Le dernier numéro du Chiffon, le journal de Paname et sa banlieue a pour thème « Transition partout, écologie nulle part ». Comme souvent le journal indépendant et technocritique propose nombre de reportages sur les enjeux des déploiements technologiques en Ile-de-France. Dans le numéro de l’automne, on peut y lire un retour sur le sabotage des bornes biométriques en 2005 mises en place pour accéder à la cantine d’une lycée de Gif-sur-Yvette, une critique de l’utilisation du terme transition en Ile-de-France dressant un historique de son emploi depuis plus de 25 ans par les acteurs publics, sans que ce discours n’ait produit grand effet. Une analyse radicale sur Newcleo, la startup qui veut installer une usine de fabrication de combustible nucléaire. Un passionnant reportage sur l’implantation de data centers en Ile-de-France et la difficulté à organiser l’opposition (ainsi qu’une carte de déploiement des projets), une enquête sur Agoralim, ce deuxième Rungis ou un débunkage du storytelling de la transformation de la raffinerie de Grandpuits en bioraffinerie…
Parmi tous ces reportages passionnants, Le Chiffon en signe un sur Op@le, le logiciel de gestion financière des collèges et lycées lancé en 2021 que nous n’avions peu vu abordé jusqu’alors (voir ce reportage de France 3 et cet article du Monde). Ce système, conçu par Capgemini, aurait déjà coûté près de 100 millions d’euros à l’Education nationale. Problème : quand il était possible de faire 70 facturations en une demi-journée avec l’ancien logiciel, le nouveau permet péniblement d’en traiter une douzaine. En cause, une ergonomie catastrophique mais qui a des conséquences directes : impossibles de facturer de la veille au lendemain, complexité qui conduit à limiter les projets scolaires, problèmes pour contrôler le versement des bourses aux bons élèves, voir le paiement des stages…

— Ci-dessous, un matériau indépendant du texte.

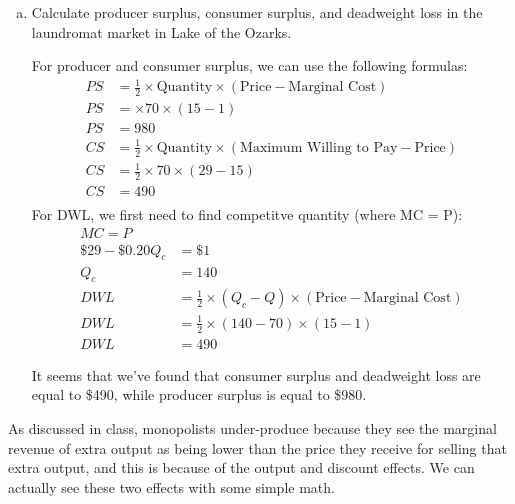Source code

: \documentclass{article}
\begin{document}
\begin{enumerate}[(a)]
    \item Calculate producer surplus, consumer surplus, and deadweight loss in the laundromat market in Lake of the Ozarks.
    
    For producer and consumer surplus, we can use the following formulas:
    \begin{align*}
        PS &= \frac{1}2 \times \text{Quantity} \times (\text{Price} - \text{Marginal Cost}) \\
        PS &= \times 70 \times (15 - 1) \\
        PS &= 980 \\
        CS &= \frac{1}2 \times \text{Quantity} \times (\text{Maximum Willing to Pay} - \text{Price}) \\
        CS &= \frac{1}{2} \times 70 \times (29 - 15) \\
        CS &= 490 \\
    \end{align*}
    For DWL, we first need to find competitve quantity (where MC = P):
    \begin{align*}
        MC = P \\
        \$29 - \$0.20Q_c &= \$1 \\
        Q_c &= 140 \\
        DWL &= \frac{1}{2} \times (Q_c - Q) \times (\text{Price} - \text{Marginal Cost}) \\
        DWL &= \frac{1}{2} \times (140 - 70) \times (15 - 1) \\
        DWL &= 490
    \end{align*}

    It seems that we've found that consumer surplus and deadweight loss are equal to \$490, while producer surplus is equal to \$980.

\end{enumerate}

As discussed in class, monopolists under-produce because they see the
marginal revenue of extra output as being lower than the price they
receive for selling that extra output, and this is because of the output
and discount effects. We can actually see these two effects with some
simple math.
\end{document}
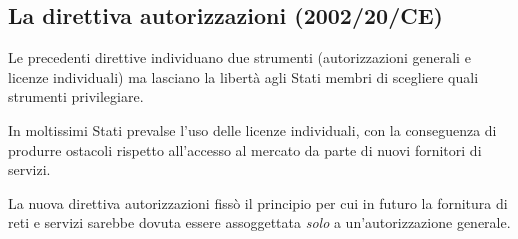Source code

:\subsection{La direttiva autorizzazioni (2002/20/CE)}

Le precedenti direttive individuano due strumenti (autorizzazioni generali e licenze individuali) ma lasciano la libertà agli Stati membri di scegliere quali strumenti privilegiare. 

In moltissimi Stati prevalse l'uso delle licenze individuali, con la conseguenza di produrre ostacoli rispetto all'accesso al mercato da parte di nuovi fornitori di servizi.


La nuova direttiva autorizzazioni fissò il principio per cui in futuro la fornitura di reti e servizi sarebbe dovuta essere assoggettata \textit{solo} a un'autorizzazione generale.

Des problèmes signalés dès le début du déploiement mais qui ne semblent pas avoir été pris en compte. Dès 2018 pourtant, la Dinum avait produit une alerte sur la charge que le logiciel imposait aux gestionnaires comptables des établissements qui doivent être lourdement formés pour l’utiliser. La complexité conduit à ce que les comptables et les personnels administratifs s’y spécialisent et soient contraints de gérer plusieurs établissements au détriment des liens avec les établissements et leurs équipes. Les syndicats de la branche administration et comptabilité de l’éducation nationale se mobilisent début 2024 avec une pétition qui a rassemblé plus de 7000 signataires. Un rapport parlementaire de 2024 sur les personnels administratifs de l’éducation nationale explique que le logiciel « durcit l’application des règles de gestion budgétaire et comptable ». La généralisation d’Op@le est repoussée à 2027 et le ministère de l’Education assurait très récemment dans une réponse à une question parlementaire, que tout était sous contrôle.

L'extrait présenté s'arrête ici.